Harry Gaze - My Personal Recollections of Thomas Troward: The Teacher and The Man (1958)
Aku membaca buku ini setelah dapat referensi nama dari buku Joseph Murphy sebelumnya, dan nama itu adalah Thomas Troward (penulis Inggris yang mempengaruhi New Thought Movement/Gerakan Pemikiran Baru dan Kekristenan mistik). Gerakan Pemikiran Baru ini muncul di AS awal abad ke-19, gerakan ini membantu orang-orang mendapatkan pemahaman yang lebih baik berkaitan dengan misteri-misteri Ilahi dengan kekuatan pikiran. Terkait ini, karya paling berpengaruh dari Troward adalah "Edinburgh Lectures".
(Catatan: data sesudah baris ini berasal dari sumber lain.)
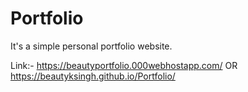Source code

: # Portfolio
It's a simple personal portfolio website.

Link:- https://beautyportfolio.000webhostapp.com/ OR https://beautyksingh.github.io/Portfolio/
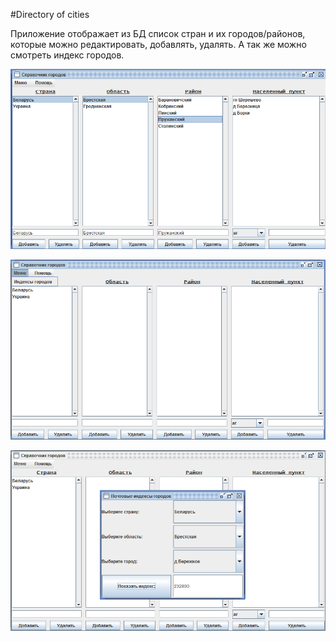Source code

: #Directory of cities

Приложение отображает из БД список стран и их городов/районов, которые можно редактировать, добавлять, удалять. А так же можно смотреть индекс городов.

![text](1.png)

![text](2.png)

![text](3.png)

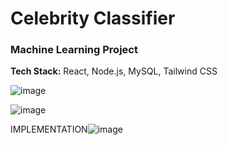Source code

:# Celebrity Classifier
### Machine Learning Project
**Tech Stack:** React, Node.js, MySQL, Tailwind CSS

![image](https://github.com/user-attachments/assets/5c1727c7-23f2-418f-b540-63221f3a535c)

![image](https://github.com/user-attachments/assets/39b1baed-a173-4808-8eca-c2dd6b374e2f)


IMPLEMENTATION![image](https://github.com/user-attachments/assets/d8c1bac1-ab51-4514-8b29-ef9856edbf29)
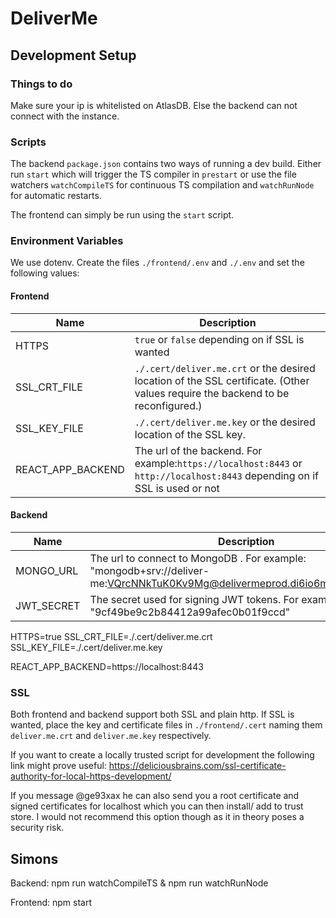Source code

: # DeliverMe

## Development Setup

### Things to do

Make sure your ip is whitelisted on AtlasDB. Else the backend can not connect with the instance.


### Scripts

The backend `package.json` contains two ways of running a dev build.
Either run `start` which will trigger the TS compiler in `prestart` or
use the file watchers `watchCompileTS` for continuous TS compilation and `watchRunNode`
for automatic restarts.

The frontend can simply be run using the `start` script.

### Environment Variables

We use dotenv. Create the files `./frontend/.env` and  `./.env` and set the following values:

#### Frontend

| Name              | Description                                                                                                                       |
| ----------------- | --------------------------------------------------------------------------------------------------------------------------------- |
| HTTPS             | `true` or `false` depending on if SSL is wanted                                                                               |
| SSL_CRT_FILE      | `./.cert/deliver.me.crt` or the desired location of the SSL certificate. (Other values require the backend to be reconfigured.) |
| SSL_KEY_FILE      | `./.cert/deliver.me.key` or the desired location of the SSL key.                                                                |
| REACT_APP_BACKEND | The url of the backend. For example:`https://localhost:8443` or `http://localhost:8443` depending on if SSL is used or not                                                                   |

#### Backend

| Name       | Description                            |
| ---------- | -------------------------------------- |
| MONGO_URL  | The url to connect to MongoDB . For example: "mongodb+srv://deliver-me:VQrcNNkTuK0Kv9Mg@delivermeprod.di6io6m.mongodb.net/"          |
| JWT_SECRET | The secret used for signing JWT tokens. For example: "9cf49be9c2b84412a99afec0b01f9ccd" |

HTTPS=true
SSL_CRT_FILE=./.cert/deliver.me.crt
SSL_KEY_FILE=./.cert/deliver.me.key

REACT_APP_BACKEND=https://localhost:8443

### SSL

Both frontend and backend support both SSL and plain http.
If SSL is wanted, place the key and certificate files in `./frontend/.cert` naming them
`deliver.me.crt` and `deliver.me.key` respectively.

If you want to create a locally trusted script for development the following link might prove useful:
https://deliciousbrains.com/ssl-certificate-authority-for-local-https-development/

If you message @ge93xax he can also send you a root certificate and signed certificates for localhost which you can then install/ add to trust store.
I would not recommend this option though as it in theory poses a security risk.


## Simons

Backend: npm run watchCompileTS & npm run watchRunNode

Frontend: npm start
Sementara itu, ditulis oleh Harry Gaze, buku yang saya baca ini menceritakan tentang pengalaman Harry ketika bertemu dengan Thomas, atau semacam bibliografi. Pengalaman terkait pertemuan, buku-buku, gagasan-gagasan, hingga yang menurut ku agak kebaikan adalah menyamakan Troward sebagai nabi. Inti acara Troward sebenarnya sama dengan ilmu keesaan di agama-agama lain, tak hanya di Kristen, tapi juga agama samawi dan Hindu.
Thomas Troward berasal dari India, beberapa buzzwords idenya yaitu tentang: Mind, The Arena, Boston Ideas, Positive Thoughts, Unity, Universal Truth, Nautilus, and the Exodus. Yang juga mempengaruhi bebeberapa nama seperti: Henry Wood, Charles Brodie Patterson, Elizabeth Towne, Raplh Waldo Trine, Emilie Cady. Gerakan pemikiran baru ini cukup kukenal dari berbagai film atau bacaan yang khas Barat. Menurut Troward, cuma ada dua buku penting di dunia ini: Bible (kitab suci) dan buku terkait alam (I find just two books really worth study, the Book of God (Bible) and the book of Nature.)
Jika Troward memperkanlkan kata terkait "Mental Science" dan "Bible Mystery", aku kepikiran mengulik tentang "Islamic Science" dan "Al-Quran Mystery". Di buku ini juga jadi semakin paham terkait bagaimana pengaruh kata ("Some may think that Mother Nature takes but little notice of our words; but she listens in, and engraves them in flesh and blood."). Selain itu juga terkait makanan (Two solid bodies cannot occupy the same space at the same moement in Time, my dear. This is the table-philosophy.) Juga bagaimana pikiran dan tubuh itu satu kesatuan (relation between the action of the mind and the resulting conditions in the physical body. ... The builder of the body, it will build up a body in corresponcence with the personality thus impressed upon it.)
Beberapa pemikiran lainnya yang menarik pemikiranku lebih lanjut:
- She possessed a faculty for concentration.
- Plan, paid no attention, and did not even turn his head.
- Valued little signs of affection.
- Put your whole trust in Him and fear not.
- Constant conversation with God in our heart.
- Let me find Thee this day in myself.
- The Fully Risen Man. Mr Troward visualizes this transformed body as possessing amazing powers and qualities.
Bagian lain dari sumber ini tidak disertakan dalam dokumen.